When a snowflake threatens to dangle in the air, Rhode Islanders go out in full force. Today, was no exception. Every single last Stewie and Vincenzo went out for bread and milk. Because it might never be available again…

I didn’t intend to go into the grocery store. I was at the craft store nearby, and my husband instructed me to get a Christmas turkey if I found one on sale. Being as though there weren’t any Christmas turkeys at the craft store and a good woman always obeys her husband, I went into the grocery store even though I knew that it was a very bad idea. In less than twenty-four hours the snow would be falling. A flake or two landed on my glasses in confirmation. Rhode Islanders would mob the scene at any moment.

I found the turkeys. I bought two. As a vegetarian wife, I go above and beyond. I know sometime this year, he’ll want another turkey, and off season they’re expensive. So expensive that I consider running over just one of the turkeys that play chicken with me during my morning commute. I’ll target the one who stares me down and laughs.

Rhode Islanders were out in full force–buying loaves of bread, gallons of milk and case upon case of water like they couldn’t pour it from their sink into a bucket in preparation for the power outage we are probably not going to have. I picked up some cranberries. I might make cranberry orange muffins for breakfast. What’s better than the smell of muffins in the morning? Besides, nobody is crowding the produce aisle before the snow. Bread and milk are more critical to long-term survival than broccoli and lettuce I guess.

The more I can’t find things, the more I realize I’ve spent a lot of time at farms, canning, growing things this past year and a half. I no longer know my way around the regular grocery store. I get in everyone’s way looking for the bacon, and for the life of me I can’t find the cream cheese. I’ll deal with that next week. I can make some cheese in the mean time if I need it, because I already have enough milk. I’ll get the Philadelphia for the Christmas cheesecake later, because I don’t want to mess with tradition.

The store gets more crowded. I notice a kid get nearly decapitated because he is curled up laying under the carriage, head occasionally protruding like a turtle from a shell. Rhode Islanders, whizzing around trying to get the last carton of eggs nearly slice his head clean off like Robespierre. Twice. His responsible party tells him twice to get up. He negotiates, “Only after you pay.” Sounds like my six-year old, who can out negotiate the G8. I check to make sure I’ve left him at home. Phew. I have.

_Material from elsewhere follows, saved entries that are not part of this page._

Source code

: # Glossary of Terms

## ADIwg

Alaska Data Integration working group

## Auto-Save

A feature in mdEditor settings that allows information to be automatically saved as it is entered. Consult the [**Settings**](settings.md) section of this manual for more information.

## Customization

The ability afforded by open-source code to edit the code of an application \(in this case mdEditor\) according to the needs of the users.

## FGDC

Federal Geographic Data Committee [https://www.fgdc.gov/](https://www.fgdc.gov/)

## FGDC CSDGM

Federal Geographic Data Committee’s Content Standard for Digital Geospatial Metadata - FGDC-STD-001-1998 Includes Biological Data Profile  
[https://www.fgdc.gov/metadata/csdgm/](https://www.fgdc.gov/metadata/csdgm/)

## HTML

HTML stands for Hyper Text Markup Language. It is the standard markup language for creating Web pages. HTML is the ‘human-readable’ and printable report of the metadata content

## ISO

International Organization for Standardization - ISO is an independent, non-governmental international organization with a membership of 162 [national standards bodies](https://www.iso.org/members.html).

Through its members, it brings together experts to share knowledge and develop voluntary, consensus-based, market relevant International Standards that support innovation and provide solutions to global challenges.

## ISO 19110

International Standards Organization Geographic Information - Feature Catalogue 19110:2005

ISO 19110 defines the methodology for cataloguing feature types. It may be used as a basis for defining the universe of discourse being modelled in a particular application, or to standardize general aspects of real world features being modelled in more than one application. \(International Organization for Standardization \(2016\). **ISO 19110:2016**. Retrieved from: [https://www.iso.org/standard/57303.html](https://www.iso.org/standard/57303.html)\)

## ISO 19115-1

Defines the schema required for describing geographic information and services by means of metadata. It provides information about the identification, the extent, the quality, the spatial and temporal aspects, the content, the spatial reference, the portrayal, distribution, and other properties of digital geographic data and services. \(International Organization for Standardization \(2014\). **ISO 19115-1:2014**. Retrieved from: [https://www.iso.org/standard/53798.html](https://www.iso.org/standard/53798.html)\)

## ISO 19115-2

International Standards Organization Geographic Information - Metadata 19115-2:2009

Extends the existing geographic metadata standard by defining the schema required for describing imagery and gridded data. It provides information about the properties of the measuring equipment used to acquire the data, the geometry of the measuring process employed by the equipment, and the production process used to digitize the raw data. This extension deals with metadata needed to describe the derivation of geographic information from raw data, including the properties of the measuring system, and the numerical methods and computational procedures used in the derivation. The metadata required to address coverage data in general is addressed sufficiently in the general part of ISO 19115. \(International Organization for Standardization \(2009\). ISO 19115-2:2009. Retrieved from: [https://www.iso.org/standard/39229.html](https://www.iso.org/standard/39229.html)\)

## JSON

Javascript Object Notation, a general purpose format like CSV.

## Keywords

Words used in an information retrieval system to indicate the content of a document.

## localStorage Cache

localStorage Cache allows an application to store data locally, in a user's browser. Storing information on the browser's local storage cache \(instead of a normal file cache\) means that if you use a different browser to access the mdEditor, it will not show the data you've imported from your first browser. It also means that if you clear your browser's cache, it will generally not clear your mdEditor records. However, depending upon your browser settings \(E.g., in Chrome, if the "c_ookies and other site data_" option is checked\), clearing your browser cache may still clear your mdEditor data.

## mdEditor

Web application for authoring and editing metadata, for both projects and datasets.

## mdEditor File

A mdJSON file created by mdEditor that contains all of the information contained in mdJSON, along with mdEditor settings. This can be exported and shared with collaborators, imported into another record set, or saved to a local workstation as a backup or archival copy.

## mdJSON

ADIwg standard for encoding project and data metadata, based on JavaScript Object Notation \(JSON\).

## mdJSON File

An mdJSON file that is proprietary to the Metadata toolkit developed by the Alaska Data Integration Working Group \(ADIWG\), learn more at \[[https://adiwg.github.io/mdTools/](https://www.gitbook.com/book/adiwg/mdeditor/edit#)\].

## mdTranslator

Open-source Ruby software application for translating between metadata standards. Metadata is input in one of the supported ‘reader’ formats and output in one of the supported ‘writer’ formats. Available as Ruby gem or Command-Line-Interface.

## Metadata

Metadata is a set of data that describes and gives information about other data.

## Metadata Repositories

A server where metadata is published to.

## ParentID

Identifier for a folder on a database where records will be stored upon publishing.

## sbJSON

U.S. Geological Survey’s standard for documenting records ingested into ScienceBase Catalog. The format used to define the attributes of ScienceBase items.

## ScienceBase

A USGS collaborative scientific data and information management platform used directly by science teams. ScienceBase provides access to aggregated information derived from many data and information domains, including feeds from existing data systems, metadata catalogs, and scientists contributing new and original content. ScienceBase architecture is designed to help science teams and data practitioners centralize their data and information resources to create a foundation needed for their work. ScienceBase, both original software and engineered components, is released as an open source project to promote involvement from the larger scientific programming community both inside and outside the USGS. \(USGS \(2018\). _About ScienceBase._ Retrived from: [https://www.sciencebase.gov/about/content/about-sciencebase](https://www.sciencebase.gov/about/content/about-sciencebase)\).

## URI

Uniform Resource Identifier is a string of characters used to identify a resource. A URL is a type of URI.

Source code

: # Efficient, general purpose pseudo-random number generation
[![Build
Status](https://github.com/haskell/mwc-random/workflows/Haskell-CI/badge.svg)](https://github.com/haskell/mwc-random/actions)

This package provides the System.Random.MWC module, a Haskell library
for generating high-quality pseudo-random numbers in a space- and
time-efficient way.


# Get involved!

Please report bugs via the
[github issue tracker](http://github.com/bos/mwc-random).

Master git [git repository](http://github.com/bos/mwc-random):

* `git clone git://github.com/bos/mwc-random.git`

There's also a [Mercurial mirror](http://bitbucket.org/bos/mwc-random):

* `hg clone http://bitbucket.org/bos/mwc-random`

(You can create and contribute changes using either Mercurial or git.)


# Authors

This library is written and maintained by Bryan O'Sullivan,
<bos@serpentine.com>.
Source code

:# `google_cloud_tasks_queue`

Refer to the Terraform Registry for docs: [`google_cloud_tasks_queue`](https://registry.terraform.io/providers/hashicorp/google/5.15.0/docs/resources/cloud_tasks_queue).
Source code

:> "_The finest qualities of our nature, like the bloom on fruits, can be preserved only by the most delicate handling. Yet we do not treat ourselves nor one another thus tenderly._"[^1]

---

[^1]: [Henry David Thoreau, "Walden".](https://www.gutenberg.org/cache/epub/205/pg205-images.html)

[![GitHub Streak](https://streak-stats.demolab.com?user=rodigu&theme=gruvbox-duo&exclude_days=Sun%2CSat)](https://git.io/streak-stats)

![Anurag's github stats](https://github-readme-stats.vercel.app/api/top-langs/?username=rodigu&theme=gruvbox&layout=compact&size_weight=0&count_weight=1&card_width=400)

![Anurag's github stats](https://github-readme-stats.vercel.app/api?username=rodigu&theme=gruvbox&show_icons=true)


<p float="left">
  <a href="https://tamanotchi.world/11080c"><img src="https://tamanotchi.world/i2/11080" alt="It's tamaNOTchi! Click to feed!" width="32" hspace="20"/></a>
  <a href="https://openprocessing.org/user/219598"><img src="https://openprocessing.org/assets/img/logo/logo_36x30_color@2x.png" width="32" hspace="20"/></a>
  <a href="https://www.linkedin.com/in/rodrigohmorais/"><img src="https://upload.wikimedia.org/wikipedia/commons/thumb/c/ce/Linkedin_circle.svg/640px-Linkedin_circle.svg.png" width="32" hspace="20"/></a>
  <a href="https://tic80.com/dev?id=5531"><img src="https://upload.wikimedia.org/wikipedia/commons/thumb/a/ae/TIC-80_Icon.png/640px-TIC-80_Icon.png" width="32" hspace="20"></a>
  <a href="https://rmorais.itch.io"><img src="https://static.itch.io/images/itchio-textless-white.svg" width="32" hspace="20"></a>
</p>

I get in line. I reach for the store coupon card. I can’t find it because I never use it. Eventually, I locate the card which will tell the marketing team I’m the only moron who was in the broccoli aisle instead of buying bread, milk, and cases of water in advance of six inches of snow. They’ll know I’m native to Connecticut, not Rhode Island.

It’s New England. It’s winter.  It snows. I escape the grocery store with my life. I got two turkeys and didn’t even have to run one over.

But if you want bread or milk, you’d better get out there…fast.